For 21 years, Tony Loschiavo has owned and operated the always reliable, sometimes excellent Paese up on Bathurst Street, also using the premises as HQ of his successful catering business, L’EAT Catering. This summer, he opened a second Paese, down on the theatre strip of King Street West. Why there, for goodness sake? Because there has always been a decent Italian presence acting as anchors of quality in the neighbourhood – La Fenice, in its heyday, and KitKat spring to mind. Also, Loschiavo has looked around and seen the efflorescence of condominia, the rash of boutique hotels, the arrival of the Bell TIFF Lightbox building and attendant business. He opened just in time for the G20 summit to destroy a month of downtown restaurant-going, picked up speed again during TIFF and is now motoring strong – almost too strong on a Saturday night when he does capacity and then some before the theatres fill at eight o’clock, followed by a packed second seating. Energy levels in the room soar but timing and service systems are challenged during the turnaround and the hubbub can tire older, more sensitive ears. I found a lunchtime visit, earlier in the week, far more conducive to conversation and a proper appreciation of the food.
I like what the team has done to the space. It looks very modern, with clean lines and open brick unadorned with any art. Grey or orange panels add interest and wooden columns break up the air in the centre of the room. One major asset is Master Sommelier Bruce Wallner who is in the process of putting together a powerful list with deep strength in Italian wines. The night we were there he opened some rare treats from Northern Italy – Brovia’s 2009 Roero Arneis from Piedmont, for example, and Josko Gravner’s 2004 Ribolla Gialla from Friuli, a glorious thing, aged in amphorae, honeyed but bone dry. The house mark-up across the list is extremely attractive – LCBO price plus $25 – so, the better the wine, the better the bargain.

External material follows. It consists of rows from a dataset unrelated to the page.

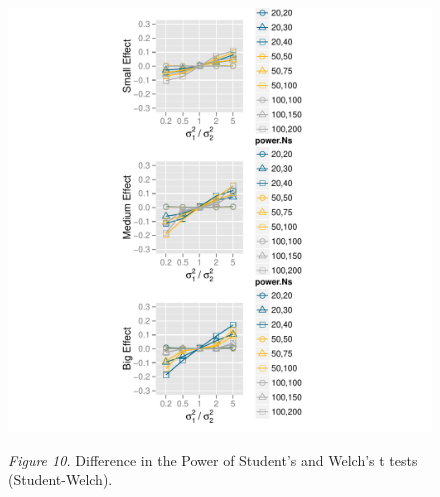 \documentclass[man,a4paper,noextraspace,apacite]{apa6}\usepackage[]{graphicx}\usepackage[]{color}
\makeatletter
\def\maxwidth{ %
  \ifdim\Gin@nat@width>\linewidth
    \linewidth
  \else
    \Gin@nat@width
  \fi
}
\newenvironment{knitrout}{}{} %
\makeatother
\begin{document}
\begin{figure}
\begin{knitrout}
\color{fgcolor}
\includegraphics[width=\maxwidth]{figure/plotPowerDiff} 

\end{knitrout}
\textit{Figure 10.} Difference in the Power of Student's and Welch's t tests (Student-Welch).
\end{figure}
\end{document}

Chef Christopher Palik does double duty between the two Paese locations and also heads the catering business. His menu reads nicely, suggesting unpretentious but interesting Italian food, using local ingredients and making just about everything in-house. He has his own take on Stracciatella, presenting a whole poached egg in the bowl of very pure, lightweight, parsley-flecked chicken broth. How many spoonfuls of virginal virtue does one take before using the spoon on the egg, releasing that rich liquid yolk into the soup? The loss of innocence is a small price to pay for such sensual pleasure.
Pastas are helpfully available in full or half portions. Hand-formed cavatelli is currently a popular species in Toronto and Ottawa restaurants – here the soft little rods come with diced potato, nicely chewy diced sopressata, chopped parsley, rather salty but tasty clams in their shells and a little thin, clam-fragrant broth to keep everything lubricated.

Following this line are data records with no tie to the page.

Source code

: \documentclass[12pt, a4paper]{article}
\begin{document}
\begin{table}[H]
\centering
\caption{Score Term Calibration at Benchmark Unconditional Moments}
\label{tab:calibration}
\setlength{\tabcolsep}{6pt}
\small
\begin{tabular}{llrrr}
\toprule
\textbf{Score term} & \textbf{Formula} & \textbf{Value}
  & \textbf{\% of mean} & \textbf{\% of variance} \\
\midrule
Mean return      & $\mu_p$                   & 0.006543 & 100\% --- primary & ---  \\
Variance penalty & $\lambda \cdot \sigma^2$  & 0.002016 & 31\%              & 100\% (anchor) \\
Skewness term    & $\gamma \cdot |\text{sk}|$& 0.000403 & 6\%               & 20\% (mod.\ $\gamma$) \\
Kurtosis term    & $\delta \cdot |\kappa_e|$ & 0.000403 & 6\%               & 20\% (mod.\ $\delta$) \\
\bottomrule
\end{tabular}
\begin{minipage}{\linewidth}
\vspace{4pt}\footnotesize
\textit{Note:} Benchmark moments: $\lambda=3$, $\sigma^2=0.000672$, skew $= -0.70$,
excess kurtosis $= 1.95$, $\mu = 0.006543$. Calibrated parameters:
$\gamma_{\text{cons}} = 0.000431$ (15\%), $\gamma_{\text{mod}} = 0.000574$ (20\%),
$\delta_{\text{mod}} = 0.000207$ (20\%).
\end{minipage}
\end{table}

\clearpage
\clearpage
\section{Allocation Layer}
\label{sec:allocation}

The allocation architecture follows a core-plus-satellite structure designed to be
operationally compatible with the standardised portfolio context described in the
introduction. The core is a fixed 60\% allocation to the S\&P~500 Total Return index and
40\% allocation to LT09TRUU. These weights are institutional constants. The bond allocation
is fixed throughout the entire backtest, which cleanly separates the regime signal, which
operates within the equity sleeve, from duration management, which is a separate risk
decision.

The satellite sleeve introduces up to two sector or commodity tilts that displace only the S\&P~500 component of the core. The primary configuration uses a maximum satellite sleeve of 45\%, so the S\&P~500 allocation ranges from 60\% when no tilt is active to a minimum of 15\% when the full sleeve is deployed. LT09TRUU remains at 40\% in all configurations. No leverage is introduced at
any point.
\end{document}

Mains make use of interesting proteins. A roasted fillet of steelhead trout is wonderful – medium rare with a crispy skin. It comes with creamed parsnips that have been whipped too long until their starchy texture turns gummy and a garlicky salsa verde – a pesto in all but name.
Slow-roasted porchetta tastes of fennel and rosemary, the crackling crunchy, the fat almost perfectly rendered down (but not quite). It appears on a pillow of creamy polenta like an island in a pool of meaty jus.
Side dishes of vegetables are total show stealers – pan-finished brussels sprouts with diced bacon (heaven) or firm, almost crunchy purple, orange and yellow heirloom carrots, halved lengthways and dressed with maple syrup and fresh orange.
Sharing a dessert is a good idea for portions are generous. Cioccolato is a dark, dense, cakey terrine striped with white chocolate mousse and topped with crunchy nut brittle. Nutella (that addictive European chocolate-hazelnut spread) is also an ingredient – though some would consider it to be more a way of life. Bruce Wallner found the perfect wine for such luxe cocoa madness – Justino’s 10-year-old Malvasia Madeira.
Nicely positioned between the neighbourhood glamour of Ame and Luma and the tourist-oriented dives of the strip, this Paese should serve well as a weekly haunt for discerning locals – especially wine lovers.